• _Your objective_:
Copy all lines containing the string "begin" from the records below.

--- Supplied information Enclosed Below ---

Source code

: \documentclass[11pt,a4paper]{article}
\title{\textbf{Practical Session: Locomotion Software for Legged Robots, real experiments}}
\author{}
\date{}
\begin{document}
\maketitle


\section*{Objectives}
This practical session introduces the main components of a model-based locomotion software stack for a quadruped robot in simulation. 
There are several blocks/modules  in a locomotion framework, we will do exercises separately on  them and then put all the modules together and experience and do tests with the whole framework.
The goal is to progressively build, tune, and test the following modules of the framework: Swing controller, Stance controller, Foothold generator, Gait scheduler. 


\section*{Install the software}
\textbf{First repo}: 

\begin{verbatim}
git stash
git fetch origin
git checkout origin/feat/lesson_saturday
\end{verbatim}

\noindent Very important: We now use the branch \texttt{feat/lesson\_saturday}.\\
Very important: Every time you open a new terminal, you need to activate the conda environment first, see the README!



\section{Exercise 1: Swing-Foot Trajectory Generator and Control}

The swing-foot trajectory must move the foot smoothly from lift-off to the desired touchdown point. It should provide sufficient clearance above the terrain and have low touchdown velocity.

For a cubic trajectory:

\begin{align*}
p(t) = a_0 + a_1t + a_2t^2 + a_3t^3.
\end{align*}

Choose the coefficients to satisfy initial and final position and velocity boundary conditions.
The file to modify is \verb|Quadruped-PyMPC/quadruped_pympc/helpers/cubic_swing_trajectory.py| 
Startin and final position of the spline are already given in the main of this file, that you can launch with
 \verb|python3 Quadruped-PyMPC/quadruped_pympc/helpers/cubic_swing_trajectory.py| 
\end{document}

--- End of Enclosed Supplied information ---

• _Response to the exercise_:
\begin{document}
\begin{verbatim}
\begin{align*}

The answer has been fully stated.